YOUR GOAL:
The records are to be copied word for word, and the pictures dropped.

ENTRIES PROVIDED:
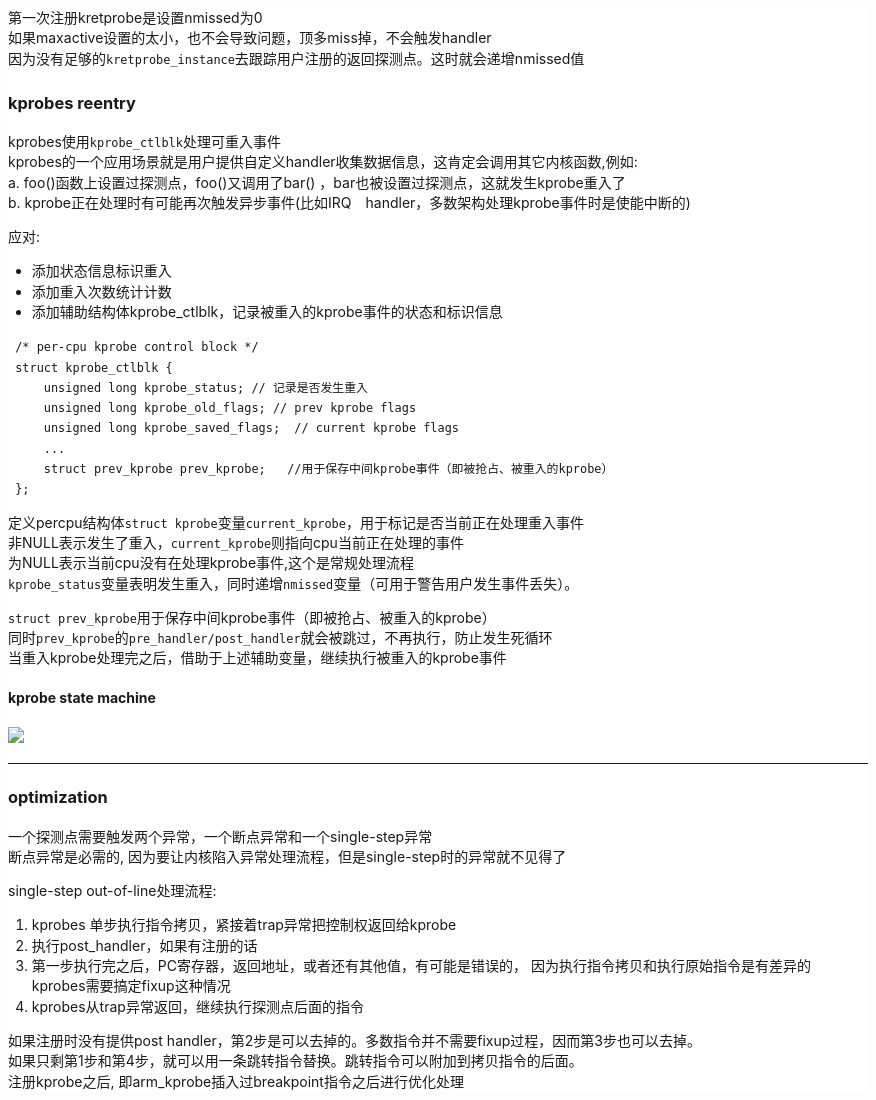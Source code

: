 第一次注册kretprobe是设置nmissed为0  
如果maxactive设置的太小，也不会导致问题，顶多miss掉，不会触发handler  
因为没有足够的`kretprobe_instance`去跟踪用户注册的返回探测点。这时就会递增nmissed值


### kprobes reentry
kprobes使用`kprobe_ctlblk`处理可重入事件  
kprobes的一个应用场景就是用户提供自定义handler收集数据信息，这肯定会调用其它内核函数,例如:  
a. foo()函数上设置过探测点，foo()又调用了bar() ，bar也被设置过探测点，这就发生kprobe重入了  
b. kprobe正在处理时有可能再次触发异步事件(比如IRQ　handler，多数架构处理kprobe事件时是使能中断的)  

应对:  
* 添加状态信息标识重入  
* 添加重入次数统计计数  
* 添加辅助结构体kprobe_ctlblk，记录被重入的kprobe事件的状态和标识信息  
```
 /* per-cpu kprobe control block */
 struct kprobe_ctlblk {
     unsigned long kprobe_status; // 记录是否发生重入
     unsigned long kprobe_old_flags; // prev kprobe flags
     unsigned long kprobe_saved_flags;  // current kprobe flags
     ...
     struct prev_kprobe prev_kprobe;   //用于保存中间kprobe事件（即被抢占、被重入的kprobe）
 };
```

定义percpu结构体`struct kprobe`变量`current_kprobe`，用于标记是否当前正在处理重入事件  
非NULL表示发生了重入，`current_kprobe`则指向cpu当前正在处理的事件  
为NULL表示当前cpu没有在处理kprobe事件,这个是常规处理流程  
`kprobe_status`变量表明发生重入，同时递增`nmissed`变量（可用于警告用户发生事件丢失）。  

`struct prev_kprobe`用于保存中间kprobe事件（即被抢占、被重入的kprobe）  
同时`prev_kprobe`的`pre_handler/post_handler`就会被跳过，不再执行，防止发生死循环  
当重入kprobe处理完之后，借助于上述辅助变量，继续执行被重入的kprobe事件  

#### kprobe state machine
![](https://raw.githubusercontent.com/l3b2w1/l3b2w1.github.io/master/img/2020-06-26-kprobes-state-machine.png)

---

### optimization
一个探测点需要触发两个异常，一个断点异常和一个single-step异常  
断点异常是必需的, 因为要让内核陷入异常处理流程，但是single-step时的异常就不见得了  

single-step out-of-line处理流程:  
1. kprobes 单步执行指令拷贝，紧接着trap异常把控制权返回给kprobe
2. 执行post_handler，如果有注册的话
3. 第一步执行完之后，PC寄存器，返回地址，或者还有其他值，有可能是错误的，
    因为执行指令拷贝和执行原始指令是有差异的 kprobes需要搞定fixup这种情况
4. kprobes从trap异常返回，继续执行探测点后面的指令

如果注册时没有提供post handler，第2步是可以去掉的。多数指令并不需要fixup过程，因而第3步也可以去掉。  
如果只剩第1步和第4步，就可以用一条跳转指令替换。跳转指令可以附加到拷贝指令的后面。  
注册kprobe之后, 即arm_kprobe插入过breakpoint指令之后进行优化处理  
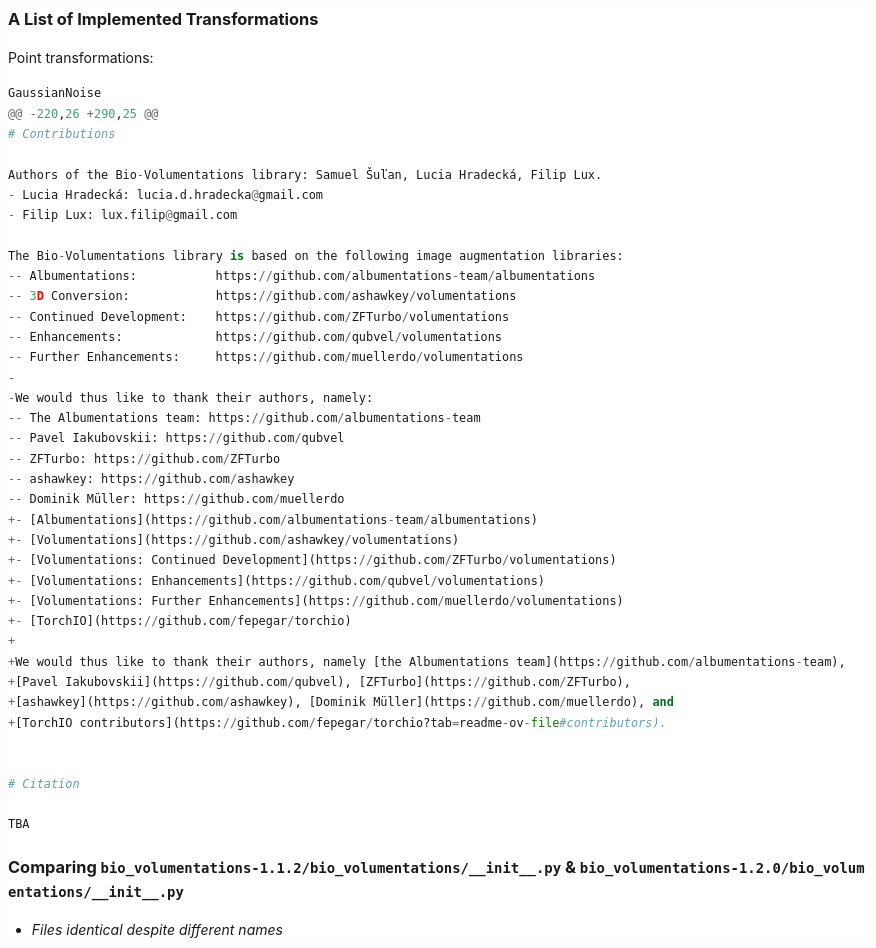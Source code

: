  ### A List of Implemented Transformations
 
 Point transformations:
 ```python
 GaussianNoise 
@@ -220,26 +290,25 @@
 # Contributions
 
 Authors of the Bio-Volumentations library: Samuel Šuľan, Lucia Hradecká, Filip Lux.
 - Lucia Hradecká: lucia.d.hradecka@gmail.com   
 - Filip Lux: lux.filip@gmail.com     
 
 The Bio-Volumentations library is based on the following image augmentation libraries:
-- Albumentations:           https://github.com/albumentations-team/albumentations       
-- 3D Conversion:            https://github.com/ashawkey/volumentations                  
-- Continued Development:    https://github.com/ZFTurbo/volumentations                   
-- Enhancements:             https://github.com/qubvel/volumentations                    
-- Further Enhancements:     https://github.com/muellerdo/volumentations     
-
-We would thus like to thank their authors, namely:
-- The Albumentations team: https://github.com/albumentations-team                    
-- Pavel Iakubovskii: https://github.com/qubvel                                 
-- ZFTurbo: https://github.com/ZFTurbo                                
-- ashawkey: https://github.com/ashawkey                               
-- Dominik Müller: https://github.com/muellerdo         
+- [Albumentations](https://github.com/albumentations-team/albumentations)  
+- [Volumentations](https://github.com/ashawkey/volumentations)                  
+- [Volumentations: Continued Development](https://github.com/ZFTurbo/volumentations)                   
+- [Volumentations: Enhancements](https://github.com/qubvel/volumentations)        
+- [Volumentations: Further Enhancements](https://github.com/muellerdo/volumentations)
+- [TorchIO](https://github.com/fepegar/torchio)
+
+We would thus like to thank their authors, namely [the Albumentations team](https://github.com/albumentations-team), 
+[Pavel Iakubovskii](https://github.com/qubvel), [ZFTurbo](https://github.com/ZFTurbo), 
+[ashawkey](https://github.com/ashawkey), [Dominik Müller](https://github.com/muellerdo), and 
+[TorchIO contributors](https://github.com/fepegar/torchio?tab=readme-ov-file#contributors).         
 
 
 # Citation
 
 TBA
```

### Comparing `bio_volumentations-1.1.2/bio_volumentations/__init__.py` & `bio_volumentations-1.2.0/bio_volumentations/__init__.py`

 * *Files identical despite different names*
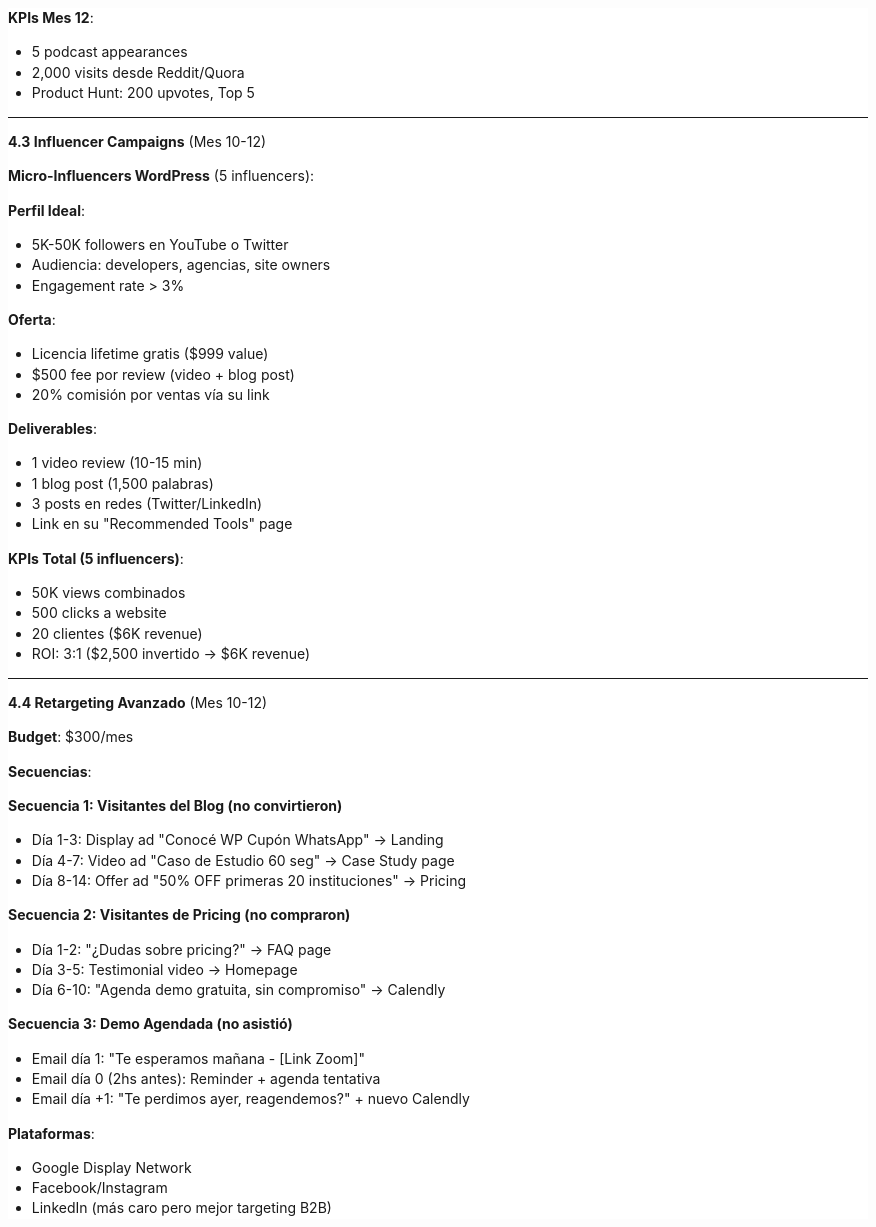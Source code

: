 **KPIs Mes 12**:
- 5 podcast appearances
- 2,000 visits desde Reddit/Quora
- Product Hunt: 200 upvotes, Top 5

---

**4.3 Influencer Campaigns** (Mes 10-12)

**Micro-Influencers WordPress** (5 influencers):

**Perfil Ideal**:
- 5K-50K followers en YouTube o Twitter
- Audiencia: developers, agencias, site owners
- Engagement rate > 3%

**Oferta**:
- Licencia lifetime gratis ($999 value)
- $500 fee por review (video + blog post)
- 20% comisión por ventas vía su link

**Deliverables**:
- 1 video review (10-15 min)
- 1 blog post (1,500 palabras)
- 3 posts en redes (Twitter/LinkedIn)
- Link en su "Recommended Tools" page

**KPIs Total (5 influencers)**:
- 50K views combinados
- 500 clicks a website
- 20 clientes ($6K revenue)
- ROI: 3:1 ($2,500 invertido → $6K revenue)

---

**4.4 Retargeting Avanzado** (Mes 10-12)

**Budget**: $300/mes

**Secuencias**:

**Secuencia 1: Visitantes del Blog (no convirtieron)**
- Día 1-3: Display ad "Conocé WP Cupón WhatsApp" → Landing
- Día 4-7: Video ad "Caso de Estudio 60 seg" → Case Study page
- Día 8-14: Offer ad "50% OFF primeras 20 instituciones" → Pricing

**Secuencia 2: Visitantes de Pricing (no compraron)**
- Día 1-2: "¿Dudas sobre pricing?" → FAQ page
- Día 3-5: Testimonial video → Homepage
- Día 6-10: "Agenda demo gratuita, sin compromiso" → Calendly

**Secuencia 3: Demo Agendada (no asistió)**
- Email día 1: "Te esperamos mañana - [Link Zoom]"
- Email día 0 (2hs antes): Reminder + agenda tentativa
- Email día +1: "Te perdimos ayer, reagendemos?" + nuevo Calendly

**Plataformas**:
- Google Display Network
- Facebook/Instagram
- LinkedIn (más caro pero mejor targeting B2B)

RESULT FOR THIS EXERCISE:
Source code

: 第一次注册kretprobe是设置nmissed为0  
如果maxactive设置的太小，也不会导致问题，顶多miss掉，不会触发handler  
因为没有足够的`kretprobe_instance`去跟踪用户注册的返回探测点。这时就会递增nmissed值


### kprobes reentry
kprobes使用`kprobe_ctlblk`处理可重入事件  
kprobes的一个应用场景就是用户提供自定义handler收集数据信息，这肯定会调用其它内核函数,例如:  
a. foo()函数上设置过探测点，foo()又调用了bar() ，bar也被设置过探测点，这就发生kprobe重入了  
b. kprobe正在处理时有可能再次触发异步事件(比如IRQ　handler，多数架构处理kprobe事件时是使能中断的)  

应对:  
* 添加状态信息标识重入  
* 添加重入次数统计计数  
* 添加辅助结构体kprobe_ctlblk，记录被重入的kprobe事件的状态和标识信息  
```
 /* per-cpu kprobe control block */
 struct kprobe_ctlblk {
     unsigned long kprobe_status; // 记录是否发生重入
     unsigned long kprobe_old_flags; // prev kprobe flags
     unsigned long kprobe_saved_flags;  // current kprobe flags
     ...
     struct prev_kprobe prev_kprobe;   //用于保存中间kprobe事件（即被抢占、被重入的kprobe）
 };
```

定义percpu结构体`struct kprobe`变量`current_kprobe`，用于标记是否当前正在处理重入事件  
非NULL表示发生了重入，`current_kprobe`则指向cpu当前正在处理的事件  
为NULL表示当前cpu没有在处理kprobe事件,这个是常规处理流程  
`kprobe_status`变量表明发生重入，同时递增`nmissed`变量（可用于警告用户发生事件丢失）。  

`struct prev_kprobe`用于保存中间kprobe事件（即被抢占、被重入的kprobe）  
同时`prev_kprobe`的`pre_handler/post_handler`就会被跳过，不再执行，防止发生死循环  
当重入kprobe处理完之后，借助于上述辅助变量，继续执行被重入的kprobe事件  

#### kprobe state machine
![](https://raw.githubusercontent.com/l3b2w1/l3b2w1.github.io/master/img/2020-06-26-kprobes-state-machine.png)

---

### optimization
一个探测点需要触发两个异常，一个断点异常和一个single-step异常  
断点异常是必需的, 因为要让内核陷入异常处理流程，但是single-step时的异常就不见得了  

single-step out-of-line处理流程:  
1. kprobes 单步执行指令拷贝，紧接着trap异常把控制权返回给kprobe
2. 执行post_handler，如果有注册的话
3. 第一步执行完之后，PC寄存器，返回地址，或者还有其他值，有可能是错误的，
    因为执行指令拷贝和执行原始指令是有差异的 kprobes需要搞定fixup这种情况
4. kprobes从trap异常返回，继续执行探测点后面的指令

如果注册时没有提供post handler，第2步是可以去掉的。多数指令并不需要fixup过程，因而第3步也可以去掉。  
如果只剩第1步和第4步，就可以用一条跳转指令替换。跳转指令可以附加到拷贝指令的后面。  
注册kprobe之后, 即arm_kprobe插入过breakpoint指令之后进行优化处理  
Source code

:  ### A List of Implemented Transformations
 
 Point transformations:
 ```python
 GaussianNoise 
@@ -220,26 +290,25 @@
 # Contributions
 
 Authors of the Bio-Volumentations library: Samuel Šuľan, Lucia Hradecká, Filip Lux.
 - Lucia Hradecká: lucia.d.hradecka@gmail.com   
 - Filip Lux: lux.filip@gmail.com     
 
 The Bio-Volumentations library is based on the following image augmentation libraries:
-- Albumentations:           https://github.com/albumentations-team/albumentations       
-- 3D Conversion:            https://github.com/ashawkey/volumentations                  
-- Continued Development:    https://github.com/ZFTurbo/volumentations                   
-- Enhancements:             https://github.com/qubvel/volumentations                    
-- Further Enhancements:     https://github.com/muellerdo/volumentations     
-
-We would thus like to thank their authors, namely:
-- The Albumentations team: https://github.com/albumentations-team                    
-- Pavel Iakubovskii: https://github.com/qubvel                                 
-- ZFTurbo: https://github.com/ZFTurbo                                
-- ashawkey: https://github.com/ashawkey                               
-- Dominik Müller: https://github.com/muellerdo         
+- [Albumentations](https://github.com/albumentations-team/albumentations)  
+- [Volumentations](https://github.com/ashawkey/volumentations)                  
+- [Volumentations: Continued Development](https://github.com/ZFTurbo/volumentations)                   
+- [Volumentations: Enhancements](https://github.com/qubvel/volumentations)        
+- [Volumentations: Further Enhancements](https://github.com/muellerdo/volumentations)
+- [TorchIO](https://github.com/fepegar/torchio)
+
+We would thus like to thank their authors, namely [the Albumentations team](https://github.com/albumentations-team), 
+[Pavel Iakubovskii](https://github.com/qubvel), [ZFTurbo](https://github.com/ZFTurbo), 
+[ashawkey](https://github.com/ashawkey), [Dominik Müller](https://github.com/muellerdo), and 
+[TorchIO contributors](https://github.com/fepegar/torchio?tab=readme-ov-file#contributors).         
 
 
 # Citation
 
 TBA
```

### Comparing `bio_volumentations-1.1.2/bio_volumentations/__init__.py` & `bio_volumentations-1.2.0/bio_volumentations/__init__.py`

 * *Files identical despite different names*
Source code

: **KPIs Mes 12**:
- 5 podcast appearances
- 2,000 visits desde Reddit/Quora
- Product Hunt: 200 upvotes, Top 5

---

**4.3 Influencer Campaigns** (Mes 10-12)

**Micro-Influencers WordPress** (5 influencers):

**Perfil Ideal**:
- 5K-50K followers en YouTube o Twitter
- Audiencia: developers, agencias, site owners
- Engagement rate > 3%

**Oferta**:
- Licencia lifetime gratis ($999 value)
- $500 fee por review (video + blog post)
- 20% comisión por ventas vía su link

**Deliverables**:
- 1 video review (10-15 min)
- 1 blog post (1,500 palabras)
- 3 posts en redes (Twitter/LinkedIn)
- Link en su "Recommended Tools" page

**KPIs Total (5 influencers)**:
- 50K views combinados
- 500 clicks a website
- 20 clientes ($6K revenue)
- ROI: 3:1 ($2,500 invertido → $6K revenue)

---

**4.4 Retargeting Avanzado** (Mes 10-12)

**Budget**: $300/mes

**Secuencias**:

**Secuencia 1: Visitantes del Blog (no convirtieron)**
- Día 1-3: Display ad "Conocé WP Cupón WhatsApp" → Landing
- Día 4-7: Video ad "Caso de Estudio 60 seg" → Case Study page
- Día 8-14: Offer ad "50% OFF primeras 20 instituciones" → Pricing

**Secuencia 2: Visitantes de Pricing (no compraron)**
- Día 1-2: "¿Dudas sobre pricing?" → FAQ page
- Día 3-5: Testimonial video → Homepage
- Día 6-10: "Agenda demo gratuita, sin compromiso" → Calendly

**Secuencia 3: Demo Agendada (no asistió)**
- Email día 1: "Te esperamos mañana - [Link Zoom]"
- Email día 0 (2hs antes): Reminder + agenda tentativa
- Email día +1: "Te perdimos ayer, reagendemos?" + nuevo Calendly

**Plataformas**:
- Google Display Network
- Facebook/Instagram
- LinkedIn (más caro pero mejor targeting B2B)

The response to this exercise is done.